* TASK ITEM *
Search the entries below. Return every line that has "towards" in it.
INFORMATION START
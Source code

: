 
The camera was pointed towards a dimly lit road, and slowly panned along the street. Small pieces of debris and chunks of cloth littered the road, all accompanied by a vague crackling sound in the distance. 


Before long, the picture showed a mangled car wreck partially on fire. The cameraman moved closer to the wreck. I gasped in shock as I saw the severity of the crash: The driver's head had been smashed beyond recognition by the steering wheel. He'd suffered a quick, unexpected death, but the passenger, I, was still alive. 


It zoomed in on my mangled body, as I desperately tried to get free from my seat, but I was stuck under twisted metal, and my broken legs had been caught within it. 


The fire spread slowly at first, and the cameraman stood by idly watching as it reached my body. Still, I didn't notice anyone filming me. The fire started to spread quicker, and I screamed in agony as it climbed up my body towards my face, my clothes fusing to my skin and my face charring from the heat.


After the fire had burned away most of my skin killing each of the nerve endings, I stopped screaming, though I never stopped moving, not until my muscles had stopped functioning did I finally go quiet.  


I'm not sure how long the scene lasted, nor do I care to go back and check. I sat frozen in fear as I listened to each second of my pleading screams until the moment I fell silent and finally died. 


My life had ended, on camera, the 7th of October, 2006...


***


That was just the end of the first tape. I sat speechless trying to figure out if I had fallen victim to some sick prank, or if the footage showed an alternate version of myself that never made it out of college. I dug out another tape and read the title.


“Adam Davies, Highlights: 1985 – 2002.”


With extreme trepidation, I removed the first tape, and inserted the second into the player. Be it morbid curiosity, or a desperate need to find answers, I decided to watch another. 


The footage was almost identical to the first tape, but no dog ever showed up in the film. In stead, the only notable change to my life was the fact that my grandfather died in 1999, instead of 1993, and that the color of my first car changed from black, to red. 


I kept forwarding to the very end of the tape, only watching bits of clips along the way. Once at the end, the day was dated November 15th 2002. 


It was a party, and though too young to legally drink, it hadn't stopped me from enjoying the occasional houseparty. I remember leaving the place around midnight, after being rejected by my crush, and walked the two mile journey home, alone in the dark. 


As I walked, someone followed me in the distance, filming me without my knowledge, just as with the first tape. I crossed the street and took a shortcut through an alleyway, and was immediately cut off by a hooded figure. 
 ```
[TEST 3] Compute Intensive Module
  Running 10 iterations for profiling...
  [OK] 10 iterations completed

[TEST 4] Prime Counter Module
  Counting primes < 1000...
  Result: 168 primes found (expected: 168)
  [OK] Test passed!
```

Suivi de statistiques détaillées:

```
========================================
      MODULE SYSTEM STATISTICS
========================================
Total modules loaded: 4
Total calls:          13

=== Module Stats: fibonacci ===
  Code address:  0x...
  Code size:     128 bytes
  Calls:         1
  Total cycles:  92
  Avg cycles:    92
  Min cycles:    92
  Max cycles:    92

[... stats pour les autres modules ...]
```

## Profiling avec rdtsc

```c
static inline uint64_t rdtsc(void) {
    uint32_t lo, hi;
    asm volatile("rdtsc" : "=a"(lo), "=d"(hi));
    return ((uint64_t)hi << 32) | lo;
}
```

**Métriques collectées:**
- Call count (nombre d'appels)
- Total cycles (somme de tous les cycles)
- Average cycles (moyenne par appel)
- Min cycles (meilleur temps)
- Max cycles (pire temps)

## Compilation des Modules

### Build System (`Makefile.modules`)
INFORMATION END
* EXPECTED ANSWER *
The camera was pointed towards a dimly lit road, and slowly panned along the street. Small pieces of debris and chunks of cloth littered the road, all accompanied by a vague crackling sound in the distance. 
The fire spread slowly at first, and the cameraman stood by idly watching as it reached my body. Still, I didn't notice anyone filming me. The fire started to spread quicker, and I screamed in agony as it climbed up my body towards my face, my clothes fusing to my skin and my face charring from the heat.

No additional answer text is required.